— What to work on —
Could you repeat all of the entries below word for word, apart from the pictures?

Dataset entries

▬▬▬▬▬▬

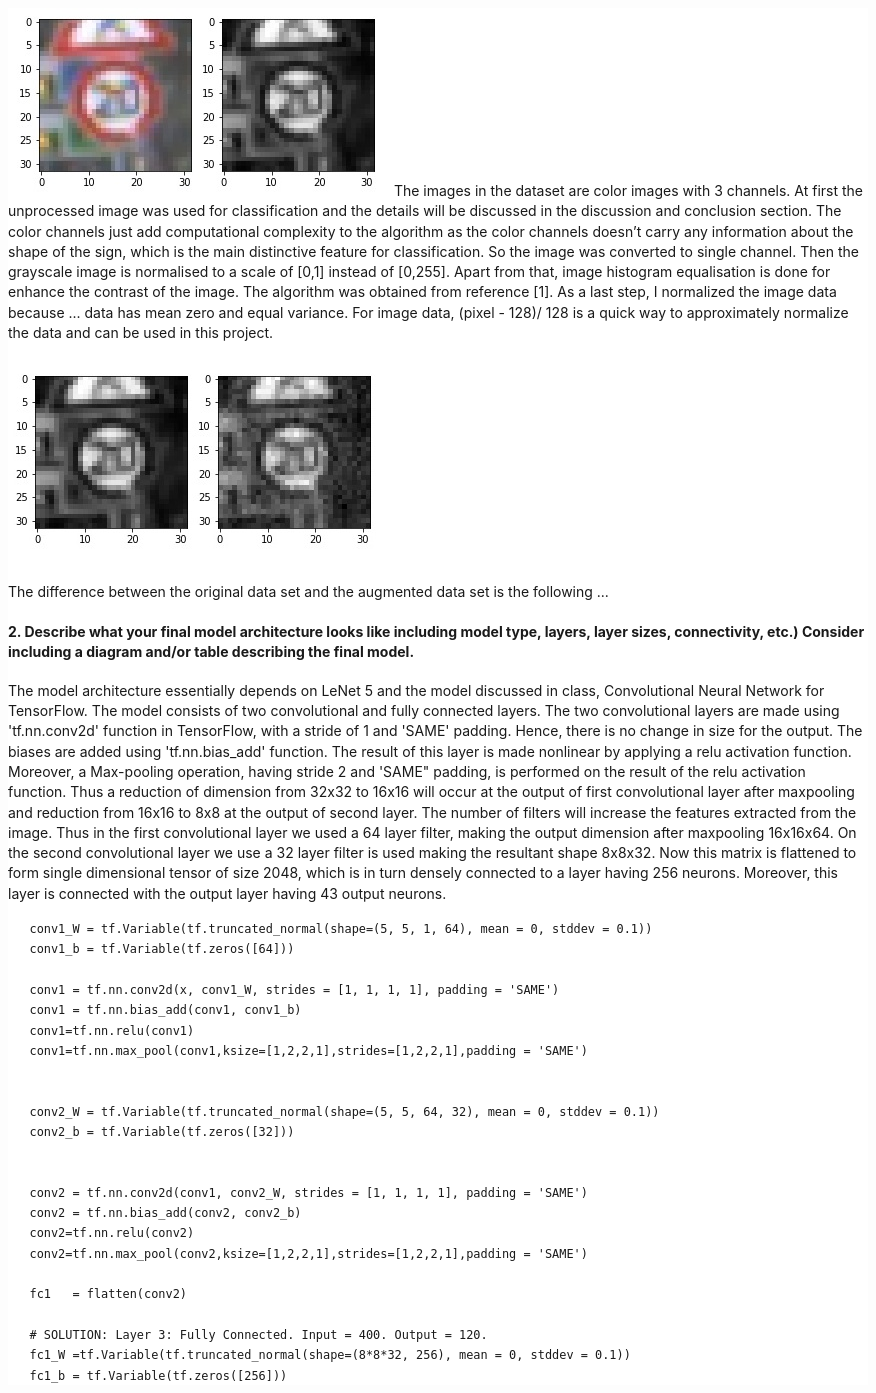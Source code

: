 ![alt text][image2]
The images in the dataset are color images with 3 channels. At first the unprocessed image was
used for classification and the details will be discussed in the discussion and conclusion
section. The color channels just add computational complexity to the algorithm as the color
channels doesn’t carry any information about the shape of the sign, which is the main
distinctive feature for classification. So the image was converted to single channel. Then the
grayscale image is normalised to a scale of [0,1] instead of [0,255]. Apart from that, image
histogram equalisation is done for enhance the contrast of the image. The algorithm was
obtained from reference [1].
As a last step, I normalized the image data because ...
data has mean zero and equal variance. For image data, (pixel - 128)/ 128 is a quick way to approximately normalize the data and can be used in this project.

![alt text][image3]

The difference between the original data set and the augmented data set is the following ... 


#### 2. Describe what your final model architecture looks like including model type, layers, layer sizes, connectivity, etc.) Consider including a diagram and/or table describing the final model.

The model architecture essentially depends on LeNet 5 and the model discussed in class,
Convolutional Neural Network for TensorFlow. The model consists of two convolutional and
fully connected layers. The two convolutional layers are made using 'tf.nn.conv2d' function in
TensorFlow, with a stride of 1 and 'SAME' padding. Hence, there is no change in size for the
output. The biases are added using 'tf.nn.bias_add' function. The result of this layer is made
nonlinear by applying a relu activation function. Moreover, a Max-pooling operation, having
stride 2 and 'SAME" padding, is performed on the result of the relu activation function. Thus a
reduction of dimension from 32x32 to 16x16 will occur at the output of first convolutional
layer after maxpooling and reduction from 16x16 to 8x8 at the output of second layer.
The number of filters will increase the features extracted from the image. Thus in the first
convolutional layer we used a 64 layer filter, making the output dimension after maxpooling
16x16x64. On the second convolutional layer we use a 32 layer filter is used making the
resultant shape 8x8x32.
Now this matrix is flattened to form single dimensional tensor of size 2048, which is in turn
densely connected to a layer having 256 neurons. Moreover, this layer is connected with the
output layer having 43 output neurons. 


 ```
    conv1_W = tf.Variable(tf.truncated_normal(shape=(5, 5, 1, 64), mean = 0, stddev = 0.1))
    conv1_b = tf.Variable(tf.zeros([64]))
    
    conv1 = tf.nn.conv2d(x, conv1_W, strides = [1, 1, 1, 1], padding = 'SAME')
    conv1 = tf.nn.bias_add(conv1, conv1_b)
    conv1=tf.nn.relu(conv1)
    conv1=tf.nn.max_pool(conv1,ksize=[1,2,2,1],strides=[1,2,2,1],padding = 'SAME')


    conv2_W = tf.Variable(tf.truncated_normal(shape=(5, 5, 64, 32), mean = 0, stddev = 0.1))
    conv2_b = tf.Variable(tf.zeros([32]))
 

    conv2 = tf.nn.conv2d(conv1, conv2_W, strides = [1, 1, 1, 1], padding = 'SAME')
    conv2 = tf.nn.bias_add(conv2, conv2_b)
    conv2=tf.nn.relu(conv2)
    conv2=tf.nn.max_pool(conv2,ksize=[1,2,2,1],strides=[1,2,2,1],padding = 'SAME')

    fc1   = flatten(conv2)
    
    # SOLUTION: Layer 3: Fully Connected. Input = 400. Output = 120.
    fc1_W =tf.Variable(tf.truncated_normal(shape=(8*8*32, 256), mean = 0, stddev = 0.1))
    fc1_b = tf.Variable(tf.zeros([256]))
 ```

[//]: # (Image References)
[image1]: ./examples/visualization.jpg "Visualization"
[image2]: ./examples/grayscale.jpg "Grayscaling"
[image3]: ./examples/random_noise.jpg "Random Noise"
[image4]: ./examples/placeholder.png "Traffic Sign 1"
[image5]: ./examples/placeholder.png "Traffic Sign 2"
[image6]: ./examples/placeholder.png "Traffic Sign 3"
[image7]: ./examples/placeholder.png "Traffic Sign 4"
[image8]: ./examples/placeholder.png "Traffic Sign 5"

▬▬▬▬▬▬

— Solution for this task —
Source code

: ![alt text][image2]
The images in the dataset are color images with 3 channels. At first the unprocessed image was
used for classification and the details will be discussed in the discussion and conclusion
section. The color channels just add computational complexity to the algorithm as the color
channels doesn’t carry any information about the shape of the sign, which is the main
distinctive feature for classification. So the image was converted to single channel. Then the
grayscale image is normalised to a scale of [0,1] instead of [0,255]. Apart from that, image
histogram equalisation is done for enhance the contrast of the image. The algorithm was
obtained from reference [1].
As a last step, I normalized the image data because ...
data has mean zero and equal variance. For image data, (pixel - 128)/ 128 is a quick way to approximately normalize the data and can be used in this project.

![alt text][image3]

The difference between the original data set and the augmented data set is the following ... 


#### 2. Describe what your final model architecture looks like including model type, layers, layer sizes, connectivity, etc.) Consider including a diagram and/or table describing the final model.

The model architecture essentially depends on LeNet 5 and the model discussed in class,
Convolutional Neural Network for TensorFlow. The model consists of two convolutional and
fully connected layers. The two convolutional layers are made using 'tf.nn.conv2d' function in
TensorFlow, with a stride of 1 and 'SAME' padding. Hence, there is no change in size for the
output. The biases are added using 'tf.nn.bias_add' function. The result of this layer is made
nonlinear by applying a relu activation function. Moreover, a Max-pooling operation, having
stride 2 and 'SAME" padding, is performed on the result of the relu activation function. Thus a
reduction of dimension from 32x32 to 16x16 will occur at the output of first convolutional
layer after maxpooling and reduction from 16x16 to 8x8 at the output of second layer.
The number of filters will increase the features extracted from the image. Thus in the first
convolutional layer we used a 64 layer filter, making the output dimension after maxpooling
16x16x64. On the second convolutional layer we use a 32 layer filter is used making the
resultant shape 8x8x32.
Now this matrix is flattened to form single dimensional tensor of size 2048, which is in turn
densely connected to a layer having 256 neurons. Moreover, this layer is connected with the
output layer having 43 output neurons. 


 ```
    conv1_W = tf.Variable(tf.truncated_normal(shape=(5, 5, 1, 64), mean = 0, stddev = 0.1))
    conv1_b = tf.Variable(tf.zeros([64]))
    
    conv1 = tf.nn.conv2d(x, conv1_W, strides = [1, 1, 1, 1], padding = 'SAME')
    conv1 = tf.nn.bias_add(conv1, conv1_b)
    conv1=tf.nn.relu(conv1)
    conv1=tf.nn.max_pool(conv1,ksize=[1,2,2,1],strides=[1,2,2,1],padding = 'SAME')


    conv2_W = tf.Variable(tf.truncated_normal(shape=(5, 5, 64, 32), mean = 0, stddev = 0.1))
    conv2_b = tf.Variable(tf.zeros([32]))
 

    conv2 = tf.nn.conv2d(conv1, conv2_W, strides = [1, 1, 1, 1], padding = 'SAME')
    conv2 = tf.nn.bias_add(conv2, conv2_b)
    conv2=tf.nn.relu(conv2)
    conv2=tf.nn.max_pool(conv2,ksize=[1,2,2,1],strides=[1,2,2,1],padding = 'SAME')

    fc1   = flatten(conv2)
    
    # SOLUTION: Layer 3: Fully Connected. Input = 400. Output = 120.
    fc1_W =tf.Variable(tf.truncated_normal(shape=(8*8*32, 256), mean = 0, stddev = 0.1))
    fc1_b = tf.Variable(tf.zeros([256]))
 ```

[//]: # (Image References)
[image1]: ./examples/visualization.jpg "Visualization"
[image2]: ./examples/grayscale.jpg "Grayscaling"
[image3]: ./examples/random_noise.jpg "Random Noise"
[image4]: ./examples/placeholder.png "Traffic Sign 1"
[image5]: ./examples/placeholder.png "Traffic Sign 2"
[image6]: ./examples/placeholder.png "Traffic Sign 3"
[image7]: ./examples/placeholder.png "Traffic Sign 4"
[image8]: ./examples/placeholder.png "Traffic Sign 5"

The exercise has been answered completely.